Отец пригласил на кофе с пирожными и на просмотр «слайдов Бака» всех соседей. В полной покорности стоял я около проектора, погруженный в темноту, апатично нажимая на переключатель для перехода к следующему слайду и давая описание пирамид, храма Ники, но сам я в комнате отсутствовал. Я был у пирамид, в храме Ники. Я думал о заказанных кроссовках.
Прошло четыре месяца после той большой встречи в компании «Оницука», после того, как завязал связь с ее руководителями и убедил их своими аргументами или же я думал, что убедил, – а кроссовки так и не прислали. Я настрочил письмо: «Уважаемые господа, касательно нашей встречи осенью прошлого года, была ли у вас возможность отправить мне образцы?..»
Затем я решил несколько дней отдохнуть, выспаться, постирать белье, встретиться со старыми друзьями.
Я получил быстрый ответ от «Оницуки». «Кроссовки высылаются, – говорилось в нем. – Прибудут буквально через несколько дней».
Я показал письмо отцу. Он поморщился. Буквально через несколько дней?
«Бак, – сказал он, посмеиваясь, – тех пятидесяти баксов уже давно нет».

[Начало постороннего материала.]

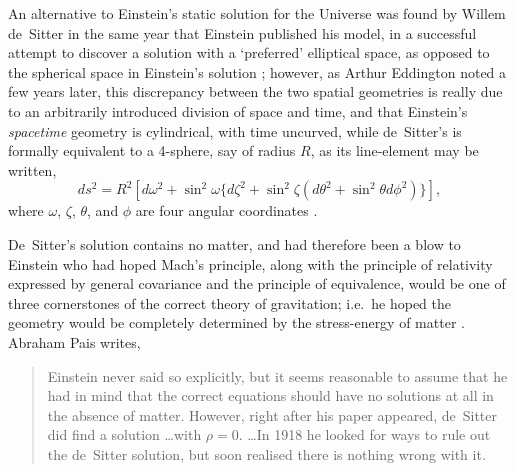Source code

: An alternative to Einstein's static solution for the Universe was found by Willem de~Sitter in the same year that Einstein published his model, in a successful attempt to discover a solution with a `preferred' elliptical space, as opposed to the spherical space in Einstein's solution \cite{deSitter1917}; however, as Arthur Eddington noted a few years later, this discrepancy between the two spatial geometries is really due to an arbitrarily introduced division of space and time, and that Einstein's \textit{spacetime} geometry is cylindrical, with time uncurved, while de~Sitter's is formally equivalent to a 4-sphere, say of radius $R$, as its line-element may be written,
\begin{equation} 
ds^2=R^2[d\omega^2+\sin^2\omega\{d\zeta^2+\sin^2\zeta(d\theta^2+\sin^2\theta{d\phi^2})\}],\label{deSitter_sphere}
\end{equation}
where $\omega$, $\zeta$, $\theta$, and $\phi$ are four angular coordinates \cite{Eddington1923}. 

De~Sitter's solution contains no matter, and had therefore been a blow to Einstein who had hoped Mach's principle, along with the principle of relativity expressed by general covariance and the principle of equivalence, would be one of three cornerstones of the correct theory of gravitation; i.e.~he hoped the geometry would be completely determined by the stress-energy of matter \cite{Pais1982}. Abraham Pais \cite{Pais1982} writes, 
\begin{quotation}
Einstein never said so explicitly, but it seems reasonable to assume that he had in mind that the correct equations should have no solutions at all in the absence of matter. However, right after his paper appeared, de~Sitter did find a solution \ldots with $\rho=0$. \ldots In 1918 he looked for ways to rule out the de~Sitter solution, but soon realised there is nothing wrong with it.
\end{quotation}

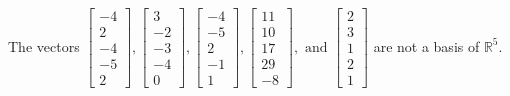 \begin{exercise}
\begin{exerciseStatement}
  \end{exerciseStatement}
  \begin{exerciseAnswer}
   The vectors \(\left[\begin{array}{r}
-4 \\
2 \\
-4 \\
-5 \\
2
\end{array}\right] , \left[\begin{array}{r}
3 \\
-2 \\
-3 \\
-4 \\
0
\end{array}\right] , \left[\begin{array}{r}
-4 \\
-5 \\
2 \\
-1 \\
1
\end{array}\right] , \left[\begin{array}{r}
11 \\
10 \\
17 \\
29 \\
-8
\end{array}\right] , \text{ and } \left[\begin{array}{r}
2 \\
3 \\
1 \\
2 \\
1
\end{array}\right]\) 
  	 are not  a basis of \(\mathbb{R}^5\).
  


  \end{exerciseAnswer}
\end{exercise}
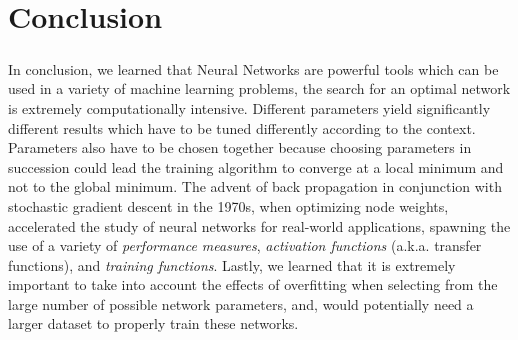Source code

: \documentclass[a4paper,12pt,oneside,final]{report}
\begin{document}
\chapter{Conclusion}
\paragraph{}
In conclusion, we learned that Neural Networks are powerful tools which can be used in a variety of machine learning problems, the search for an optimal network is extremely computationally intensive.  Different parameters yield significantly different results which have to be tuned differently according to the context. Parameters also have to be chosen together because choosing parameters in succession could lead the training algorithm to converge at a local minimum and not to the global minimum. The advent of back propagation in conjunction with stochastic gradient descent in the 1970s, when optimizing node weights, accelerated the study of neural networks for real-world applications, spawning the use of a variety of \emph{performance measures}, \emph{activation functions} (a.k.a. transfer functions), and \emph{training functions}.  Lastly, we learned that it is extremely important to take into account the effects of overfitting when selecting from the large number of possible network parameters, and, would potentially need a larger dataset to properly train these networks.




\begin{appendices}

\end{appendices}
\end{document}
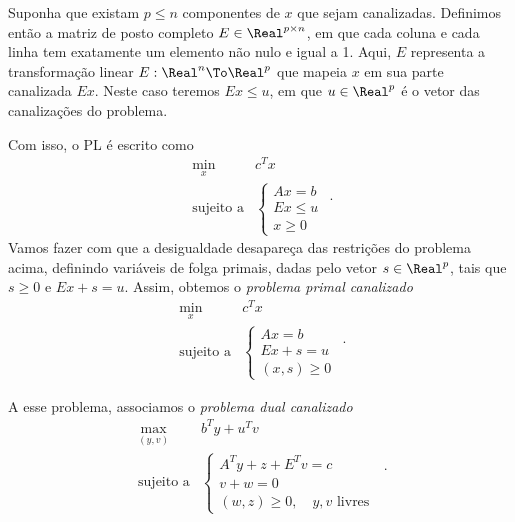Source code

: Suponha que existam $p\leq n$ componentes de $x$ que sejam canalizadas. Definimos então a matriz de posto completo $E\in\Real^{p\times n}$, em que cada coluna e cada linha tem exatamente um elemento não nulo e igual a 1. Aqui, $E$  representa a transformação linear $E:\Real^{n}\To \Real^{p}$ que mapeia $x$ em sua parte canalizada $Ex$. Neste caso teremos $Ex \leq u$, em que $u\in\Real^{p}$ é o vetor das canalizações do problema.


Com isso, o \ac{PL} é escrito como 
\begin{equation*}
	\begin{array}{lc}
\displaystyle \min_{x} & c^Tx \\
\text{sujeito a} &\begin{cases} Ax = b \\
								Ex \leq u	\\				 
				 x \geq 0	
				 \end{cases}
\end{array}.
\end{equation*}
Vamos fazer com que a desigualdade desapareça das restrições do problema acima, definindo variáveis de folga primais, dadas pelo vetor $s\in\Real^{p}$, tais que $s\geq 0$ e $Ex +s =  u$. Assim, obtemos o \emph{problema primal canalizado}
\begin{equation}
\label{eq:introPL-primal-bounded}
	\begin{array}{lc}
\displaystyle \min_{x} & c^Tx \\
\text{sujeito a} &\begin{cases} Ax = b \\
								Ex +s =  u	\\				 
				 (x,s) \geq 0	
				 \end{cases}
\end{array}.
\end{equation}

A esse problema, associamos o \emph{problema dual canalizado}
\begin{equation}
\label{eq:introPL-dual-bounded}
\begin{array}{lc}
\displaystyle \max_{(y,v)} & b^Ty + u^{T}v \\
\text{sujeito a} &\begin{cases} A^Ty +z + E^Tv =  c \\
								v + w = 0 \\ 
				 (w,z)\geq 0, \quad y,v \text{ livres}	
				 \end{cases}\
\end{array}.
\end{equation}


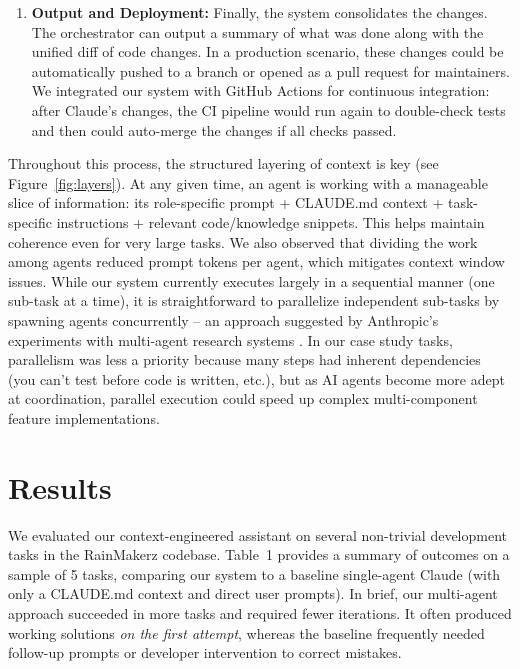 \documentclass[11pt]{article}
\begin{document}
\begin{enumerate}
\item \textbf{Output and Deployment:} Finally, the system consolidates the changes. The orchestrator can output a summary of what was done along with the unified diff of code changes. In a production scenario, these changes could be automatically pushed to a branch or opened as a pull request for maintainers. We integrated our system with GitHub Actions for continuous integration: after Claude's changes, the CI pipeline would run again to double-check tests and then could auto-merge the changes if all checks passed.
\end{enumerate}

Throughout this process, the structured layering of context is key (see Figure~\ref{fig:layers}). At any given time, an agent is working with a manageable slice of information: its role-specific prompt + CLAUDE.md context + task-specific instructions + relevant code/knowledge snippets. This helps maintain coherence even for very large tasks. We also observed that dividing the work among agents reduced prompt tokens per agent, which mitigates context window issues. While our system currently executes largely in a sequential manner (one sub-task at a time), it is straightforward to parallelize independent sub-tasks by spawning agents concurrently – an approach suggested by Anthropic's experiments with multi-agent research systems \cite{anthropic2025}. In our case study tasks, parallelism was less a priority because many steps had inherent dependencies (you can't test before code is written, etc.), but as AI agents become more adept at coordination, parallel execution could speed up complex multi-component feature implementations.

\section{Results}
We evaluated our context-engineered assistant on several non-trivial development tasks in the RainMakerz codebase. Table~1 provides a summary of outcomes on a sample of 5 tasks, comparing our system to a baseline single-agent Claude (with only a CLAUDE.md context and direct user prompts). In brief, our multi-agent approach succeeded in more tasks and required fewer iterations. It often produced working solutions \emph{on the first attempt}, whereas the baseline frequently needed follow-up prompts or developer intervention to correct mistakes.
\end{document}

Мой новый внешний вид – волосы, как у потерпевшего кораблекрушение и осевшего на необитаемом острове, борода, как у пещерного человека, – все это было слишком для мамы и сестер. Я ловил на себе их удивленные и хмурые взгляды. Я почти слышал, что они думают обо мне: бродяга. Поэтому я побрился. Стоя потом у небольшого зеркала на комоде в той части дома, которая когда-то отводилась для прислуги, я сказал, обращаясь сам к себе: «Официальное заявление. Ты вернулся».
И все же пока это было не так. Я ощущал в себе нечто такое, что уже никогда не вернется. Мама заметила это раньше других. Однажды за ужином она посмотрела на меня долгим, испытующим взглядом. «Похоже, ты стал более… искушенным».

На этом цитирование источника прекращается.